A commercial reset? How AI can get both clients and agencies increased value
The market research industry stands at a rare inflection point. The arrival of AI has given us the tools to break out of a decades-long deadlock. It offers us the chance to resolve the impossible trade-off between faster, cheaper and better, giving clients what they want, what they really, really want. But to seize the opportunity, both agencies and clients must rethink how they work together, and more importantly, how value is defined and rewarded.
Clients have always wanted our thinking (insight, interpretation, direction) but the way most agency commercial models are set up means they are often asked to pay for our doing (project management, recruitment, transcription, analysis). And in a world where a lot of this process is increasingly replicable by AI, clients are stress testing how valuable it is. Meanwhile, agencies are trying to find ways to prevent the erosion of their margins so they can continue to invest in the talent that can deliver what clients want. Unchecked, this feels like a future where nobody really wins.

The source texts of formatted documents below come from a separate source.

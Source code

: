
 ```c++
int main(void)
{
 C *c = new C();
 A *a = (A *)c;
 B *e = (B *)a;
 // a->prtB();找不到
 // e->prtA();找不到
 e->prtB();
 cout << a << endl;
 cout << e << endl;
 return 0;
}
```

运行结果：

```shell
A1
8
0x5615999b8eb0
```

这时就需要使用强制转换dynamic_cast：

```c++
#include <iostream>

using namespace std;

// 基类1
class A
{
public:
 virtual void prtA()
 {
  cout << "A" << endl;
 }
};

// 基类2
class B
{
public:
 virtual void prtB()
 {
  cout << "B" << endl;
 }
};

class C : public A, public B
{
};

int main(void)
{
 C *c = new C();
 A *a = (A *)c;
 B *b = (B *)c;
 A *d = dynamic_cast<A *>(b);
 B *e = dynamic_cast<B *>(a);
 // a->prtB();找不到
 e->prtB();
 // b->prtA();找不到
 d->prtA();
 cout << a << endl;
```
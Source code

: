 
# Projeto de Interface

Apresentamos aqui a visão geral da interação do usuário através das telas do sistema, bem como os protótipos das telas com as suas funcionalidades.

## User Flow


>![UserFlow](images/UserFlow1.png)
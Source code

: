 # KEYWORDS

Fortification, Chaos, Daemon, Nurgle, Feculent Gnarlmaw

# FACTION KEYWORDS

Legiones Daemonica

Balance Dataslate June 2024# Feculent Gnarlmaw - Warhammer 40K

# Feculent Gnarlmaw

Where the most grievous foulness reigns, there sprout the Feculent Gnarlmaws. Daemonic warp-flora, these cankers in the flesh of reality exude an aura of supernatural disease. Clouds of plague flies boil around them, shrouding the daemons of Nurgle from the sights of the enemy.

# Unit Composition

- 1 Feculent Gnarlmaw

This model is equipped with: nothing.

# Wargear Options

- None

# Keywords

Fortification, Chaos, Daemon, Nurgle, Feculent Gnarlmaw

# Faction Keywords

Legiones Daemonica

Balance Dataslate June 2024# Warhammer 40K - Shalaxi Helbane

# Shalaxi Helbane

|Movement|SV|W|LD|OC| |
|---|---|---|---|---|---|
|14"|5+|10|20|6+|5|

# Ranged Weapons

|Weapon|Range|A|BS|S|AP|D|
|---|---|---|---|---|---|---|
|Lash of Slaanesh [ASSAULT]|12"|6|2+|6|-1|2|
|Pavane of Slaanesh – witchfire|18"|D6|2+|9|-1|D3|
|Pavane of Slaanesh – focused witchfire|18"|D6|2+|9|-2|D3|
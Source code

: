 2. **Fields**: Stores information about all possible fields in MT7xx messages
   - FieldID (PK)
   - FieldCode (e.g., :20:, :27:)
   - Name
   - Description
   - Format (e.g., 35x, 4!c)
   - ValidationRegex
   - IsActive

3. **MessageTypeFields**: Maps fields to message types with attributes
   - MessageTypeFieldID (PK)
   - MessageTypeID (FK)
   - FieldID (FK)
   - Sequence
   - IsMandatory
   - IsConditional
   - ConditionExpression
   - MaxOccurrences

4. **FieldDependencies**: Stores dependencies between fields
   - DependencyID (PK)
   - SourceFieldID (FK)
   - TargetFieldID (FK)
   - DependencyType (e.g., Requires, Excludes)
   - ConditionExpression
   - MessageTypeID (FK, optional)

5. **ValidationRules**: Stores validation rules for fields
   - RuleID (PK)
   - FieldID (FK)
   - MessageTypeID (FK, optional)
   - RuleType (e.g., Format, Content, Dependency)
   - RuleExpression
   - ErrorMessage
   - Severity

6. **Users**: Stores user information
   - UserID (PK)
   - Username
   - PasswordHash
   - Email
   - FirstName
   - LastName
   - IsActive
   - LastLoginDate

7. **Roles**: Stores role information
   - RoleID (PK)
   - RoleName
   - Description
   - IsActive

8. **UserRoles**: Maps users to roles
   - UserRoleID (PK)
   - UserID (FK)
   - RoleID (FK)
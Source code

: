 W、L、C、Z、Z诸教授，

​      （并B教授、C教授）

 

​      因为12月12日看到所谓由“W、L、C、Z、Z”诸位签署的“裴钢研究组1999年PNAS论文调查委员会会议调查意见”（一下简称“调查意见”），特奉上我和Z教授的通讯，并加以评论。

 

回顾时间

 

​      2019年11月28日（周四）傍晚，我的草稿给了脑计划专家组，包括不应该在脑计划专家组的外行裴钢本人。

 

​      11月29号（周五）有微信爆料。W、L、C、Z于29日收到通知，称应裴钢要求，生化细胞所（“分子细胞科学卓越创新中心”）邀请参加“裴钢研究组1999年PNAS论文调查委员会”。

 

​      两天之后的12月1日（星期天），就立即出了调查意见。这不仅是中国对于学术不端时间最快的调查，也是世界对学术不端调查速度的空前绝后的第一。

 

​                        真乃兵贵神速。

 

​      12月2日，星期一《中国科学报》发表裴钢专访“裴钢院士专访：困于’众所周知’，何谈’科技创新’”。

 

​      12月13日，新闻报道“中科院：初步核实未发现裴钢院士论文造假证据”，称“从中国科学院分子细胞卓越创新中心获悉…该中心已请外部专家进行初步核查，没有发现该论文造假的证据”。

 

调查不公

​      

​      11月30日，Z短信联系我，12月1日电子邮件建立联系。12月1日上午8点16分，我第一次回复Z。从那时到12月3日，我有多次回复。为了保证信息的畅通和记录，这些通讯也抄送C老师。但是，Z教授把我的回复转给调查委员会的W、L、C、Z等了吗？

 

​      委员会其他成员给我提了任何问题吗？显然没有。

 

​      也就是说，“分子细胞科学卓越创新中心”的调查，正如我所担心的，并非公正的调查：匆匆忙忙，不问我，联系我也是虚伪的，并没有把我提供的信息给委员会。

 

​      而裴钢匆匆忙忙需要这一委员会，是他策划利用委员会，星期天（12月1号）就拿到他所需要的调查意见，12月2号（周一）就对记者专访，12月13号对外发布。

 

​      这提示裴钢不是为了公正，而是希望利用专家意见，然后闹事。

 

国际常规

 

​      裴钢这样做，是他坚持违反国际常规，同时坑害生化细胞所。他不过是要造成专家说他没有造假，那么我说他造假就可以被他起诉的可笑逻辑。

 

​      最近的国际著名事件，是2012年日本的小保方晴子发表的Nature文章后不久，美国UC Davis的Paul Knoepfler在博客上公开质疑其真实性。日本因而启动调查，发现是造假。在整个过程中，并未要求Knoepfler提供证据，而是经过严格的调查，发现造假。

To us, AI is not about replacing insight professionals. It’s about liberating them. From verbatim coding. From endless moderation and re-watching. From slide-churning and quote wrangling. It gives us time back, and with it, the ability to focus on what truly matters: framing the right question, interpreting ambiguous signals and guiding commercial decisions. Done right, AI doesn’t just automate. It elevates.
But if we continue to charge clients based on time and process, we miss the dividend that AI can potentially deliver for us. AI collapses time and process. It turns hours into minutes. Days into seconds. If we cling to input-based pricing, our revenues will collapse with it.
Instead, we must rebuild the agency commercial model around outputs and impact. Clients should pay not for what we do, but for what we know. Not for ‘12 depth interviews and a topline,’ but for clarity, confidence, and commercial value.
Let’s stop charging for process and start charging for thinking
This isn’t really new: repetitive, manual process should be cheap and fast, and sharp, influential thinking should be expensive.
We can now deploy AI to handle the heavy lifting such as designing screeners, transcribing audio, clustering verbatims and visualising themes. This doesn’t diminish our value; it spotlights it. It lets us unbundle research from logistics. It lets us say, clearly and proudly: you’re not paying us to run a project. You’re paying us to tell you what it means, what to do, and why it matters.
That shift has huge implications for pricing models, staffing structures, client relationships, and above all, self-image. Agencies that define themselves by the process will fade as will software-as-a-service (SaaS) start-ups who encroach in our space without any sense of the value we really deliver. Agencies that define themselves by critical thinking, synthesis and strategic counsel will thrive.
Clients must rethink procurement too
For this to work, for clients to realise the full benefit of what we can deliver for the business to have real, evidence-based impact, they need to meet us halfway. That means challenging the procurement mindset that champions line item breakdowns and input cost comparisons. It means resisting the urge to treat research like a commodity buy. And it means recognising that the real value isn’t in the number of focus groups you can squeeze in, but in the judgment and expertise that help make a high-stakes decision.
If clients want AI to help their agency deliver cheaper, faster and better, we can’t keep being asked to shave 5% off the bid every time. Because they will – thanks to AI – get cheaper and faster, but only smart human interjection will help clients get to better.
A win-win future
Agencies can become leaner, smarter, more profitable businesses. Clients can get sharper insights, delivered faster, at lower total cost. But it requires courage and imagination on both sides.
Agencies need to stop hiding behind process and start charging honestly for thinking – and be very honest with themselves and their teams on what smart, strategic thinking looks like (it’s not reportage and one hundred slide decks).
For their part, clients need to stop treating research as a cost centre and start treating it as a strategic asset.
AI is not the end of the insight industry. It’s the end of business as usual. And for those willing to embrace it, that’s incredibly good news.